### What needs to be done
Pull each line containing "Fingerpositionsmarkierungen" out of the listing below.

### Information
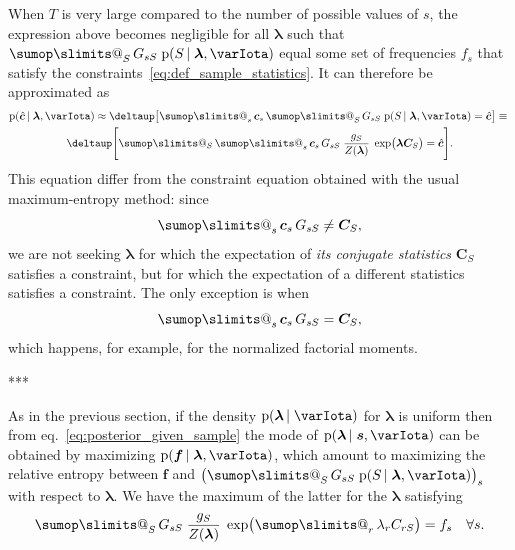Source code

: \documentclass[\ifafour a4paper,12pt,\else a5paper,10pt,\fi%
onecolumn,oneside,article,%
british%
]{memoir}
\makeatletter
\theoremstyle{remark}
\theoremstyle{innote}
\def\sum{\DOTSI\sumop\slimits@}
\newcommand*{\delt}{\deltaup}%
\newcommand*{\pf}{\mathrm{p}}%
\renewcommand*{\|}{\nonscript\,\vert\nonscript\;\mathopen{}}
\newcommand*{\eqn}{eq.}%
\newcommand*{\tsum}{\mathop{\textstyle\sum}\nolimits}
\newcommand*{\yS}{S}
\newcommand*{\ys}{s}
\newcommand*{\yst}{\bm{\ys}}
\newcommand*{\yll}{\lambda}
\newcommand*{\yl}{\bm{\lambda}}
\newcommand*{\yg}{g}
\newcommand*{\yI}{\varIota}
\newcommand*{\yf}{\bm{f}}
\newcommand*{\ycs}{\bm{c}}
\newcommand*{\yccs}{\Hat{\bm{c}}}
\makeatother
\begin{document}
When $T$ is very large compared to the number of possible values of $\ys$,
the expression above becomes negligible for all $\yl$ such that
$\tsum_{\yS} G_{\ys\yS}\;\pf(\yS \| \yl, \yI)$ equal some set of frequencies
$f_{\ys}$ that satisfy the constraints~\eqref{eq:def_sample_statistics}. It
can therefore be approximated as
\begin{multline}
  \label{eq:posterior_given_statistics_approx_delta}
  \pf(\yccs \| \yl, \yI) \approx
  \delt\bigl[\tsum_{\ys} \ycs_{\ys}
  \tsum_{\yS} G_{\ys\yS}\;\pf(\yS \| \yl, \yI) = \yccs \bigr]
  \equiv{}\\
  \delt\Biggl[
  \sum_{\yS} \tsum_{\ys}\ycs_{\ys}\,G_{\ys\yS}\;
  \frac{\yg_{\yS}}{Z(\yl)}\;\exp\bigl(\yl \bm{C}_{\yS}\bigr)
  = \yccs \Biggr].
\end{multline}
This equation differ from the constraint equation obtained with the usual
maximum-entropy method: since
\begin{equation}
  \label{eq:diff_constr_sample_full}
  \tsum_{\ys} \ycs_{\ys}\,G_{\ys\yS} \ne \bm{C}_{\yS},
\end{equation}
we are not seeking $\yl$ for which the expectation of \emph{its conjugate
  statistics} $\bm{C}_{\yS}$ satisfies a constraint, but for which the
expectation of a different statistics satisfies a constraint. The only
exception is when 
\begin{equation}
  \label{eq:equal_constr_sample_full}
  \tsum_{\ys} \ycs_{\ys}\,G_{\ys\yS} = \bm{C}_{\yS},
\end{equation}
which happens, for example, for the normalized factorial moments.



***






As in the previous section, if the density $\pf(\yl \| \yI)$ for $\yl$ is
uniform then from \eqn~\eqref{eq:posterior_given_sample} the mode of
$\pf(\yl \| \yst, \yI)$ can be obtained by maximizing
$\pf(\yf \| \yl, \yI)$, which amount to maximizing the relative entropy
between $\yf$ and $\bigl(\tsum_{\yS} G_{\ys\yS}\;\pf(\yS \| \yl,
\yI)\bigr)_{\ys}$ with respect to $\yl$. We have the maximum of the latter
for the $\yl$ satisfying
\begin{equation}
  \label{eq:lambda_condition}
  \tsum_{\yS} G_{\ys\yS}\;
  \frac{\yg_{\yS}}{Z(\yl)}\;\exp\bigl(\tsum_{r} \yll_r C_{r\yS}\bigr)
=  f_{\ys} \quad\forall \ys.
\end{equation}
\end{document}
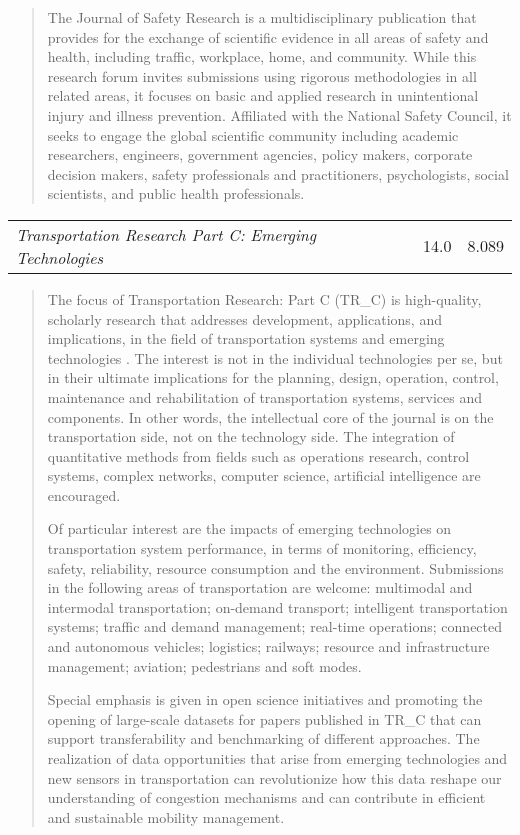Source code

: 	\begin{quote}	
The Journal of Safety Research is a multidisciplinary publication that provides for the exchange of scientific evidence in all areas of safety and health, including traffic, workplace, home, and community. While this research forum invites submissions using rigorous methodologies in all related areas, it focuses on basic and applied research in unintentional injury and illness prevention. Affiliated with the National Safety Council, it seeks to engage the global scientific community including academic researchers, engineers, government agencies, policy makers, corporate decision makers, safety professionals and practitioners, psychologists, social scientists, and public health professionals.
	\end{quote}

\noindent\begin{tabular}{@{}p{4in}p{1in}p{1in}}
	\it Transportation Research Part C:  Emerging Technologies & 14.0 & 8.089 \cr
\end{tabular}

	\begin{quote}	
The focus of Transportation Research: Part C (TR\_C) is high-quality, scholarly research that addresses development, applications, and implications, in the field of transportation systems and emerging technologies . The interest is not in the individual technologies per se, but in their ultimate implications for the planning, design, operation, control, maintenance and rehabilitation of transportation systems, services and components. In other words, the intellectual core of the journal is on the transportation side, not on the technology side. The integration of quantitative methods from fields such as operations research, control systems, complex networks, computer science, artificial intelligence are encouraged.

Of particular interest are the impacts of emerging technologies on transportation system performance, in terms of monitoring, efficiency, safety, reliability, resource consumption and the environment. Submissions in the following areas of transportation are welcome: multimodal and intermodal transportation; on-demand transport; intelligent transportation systems; traffic and demand management; real-time operations; connected and autonomous vehicles; logistics; railways; resource and infrastructure management; aviation; pedestrians and soft modes.

Special emphasis is given in open science initiatives and promoting the opening of large-scale datasets for papers published in TR\_C that can support transferability and benchmarking of different approaches. The realization of data opportunities that arise from emerging technologies and new sensors in transportation can revolutionize how this data reshape our understanding of congestion mechanisms and can contribute in efficient and sustainable mobility management.	
	\end{quote}


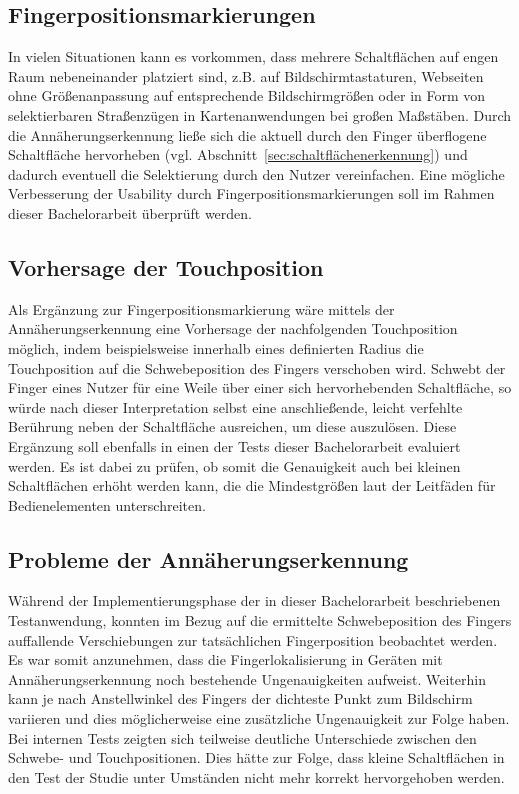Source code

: \documentclass[12pt,numbers=noenddot,parskip,bibliography=totocnumbered,listof=totocnumbered]{scrreprt}
\begin{document}
\subsection{Fingerpositionsmarkierungen}
In vielen Situationen kann es vorkommen, dass mehrere Schaltflächen auf engen Raum nebeneinander platziert sind, z.B. auf Bildschirmtastaturen, Webseiten ohne Größenanpassung auf entsprechende Bildschirmgrößen oder in Form von selektierbaren Straßenzügen in Kartenanwendungen bei großen Maßstäben. Durch die Annäherungserkennung ließe sich die aktuell durch den Finger überflogene Schaltfläche hervorheben (vgl. Abschnitt~\ref{sec:schaltflächenerkennung}) und dadurch eventuell die Selektierung durch den Nutzer vereinfachen. Eine mögliche Verbesserung der Usability durch Fingerpositionsmarkierungen soll im Rahmen dieser Bachelorarbeit überprüft werden.

\subsection{Vorhersage der Touchposition}
Als Ergänzung zur Fingerpositionsmarkierung wäre mittels der Annäherungserkennung eine Vorhersage der nachfolgenden Touchposition möglich, indem beispielsweise innerhalb eines definierten Radius die Touchposition auf die Schwebeposition des Fingers verschoben wird. Schwebt der Finger eines Nutzer für eine Weile über einer sich hervorhebenden Schaltfläche, so würde nach dieser Interpretation selbst eine anschließende, leicht verfehlte Berührung neben der Schaltfläche ausreichen, um diese auszulösen. Diese Ergänzung soll ebenfalls in einen der Tests dieser Bachelorarbeit evaluiert werden. Es ist dabei zu prüfen, ob somit die Genauigkeit auch bei kleinen Schaltflächen erhöht werden kann, die die Mindestgrößen laut der Leitfäden für Bedienelementen unterschreiten.

\subsection{Probleme der Annäherungserkennung}\label{sec:kalibrierung}
Während der Implementierungsphase der in dieser Bachelorarbeit beschriebenen Testanwendung, konnten im Bezug auf die ermittelte Schwebeposition des Fingers auffallende Verschiebungen zur tatsächlichen Fingerposition beobachtet werden. Es war somit anzunehmen, dass die Fingerlokalisierung in Geräten mit Annäherungserkennung noch bestehende Ungenauigkeiten aufweist. Weiterhin kann je nach Anstellwinkel des Fingers der dichteste Punkt zum Bildschirm variieren und dies möglicherweise eine zusätzliche Ungenauigkeit zur Folge haben. Bei internen Tests zeigten sich teilweise deutliche Unterschiede zwischen den Schwebe- und Touchpositionen. Dies hätte zur Folge, dass kleine Schaltflächen in den Test der Studie unter Umständen nicht mehr korrekt hervorgehoben werden.
\end{document}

### Task response
\subsection{Fingerpositionsmarkierungen}
In vielen Situationen kann es vorkommen, dass mehrere Schaltflächen auf engen Raum nebeneinander platziert sind, z.B. auf Bildschirmtastaturen, Webseiten ohne Größenanpassung auf entsprechende Bildschirmgrößen oder in Form von selektierbaren Straßenzügen in Kartenanwendungen bei großen Maßstäben. Durch die Annäherungserkennung ließe sich die aktuell durch den Finger überflogene Schaltfläche hervorheben (vgl. Abschnitt~\ref{sec:schaltflächenerkennung}) und dadurch eventuell die Selektierung durch den Nutzer vereinfachen. Eine mögliche Verbesserung der Usability durch Fingerpositionsmarkierungen soll im Rahmen dieser Bachelorarbeit überprüft werden.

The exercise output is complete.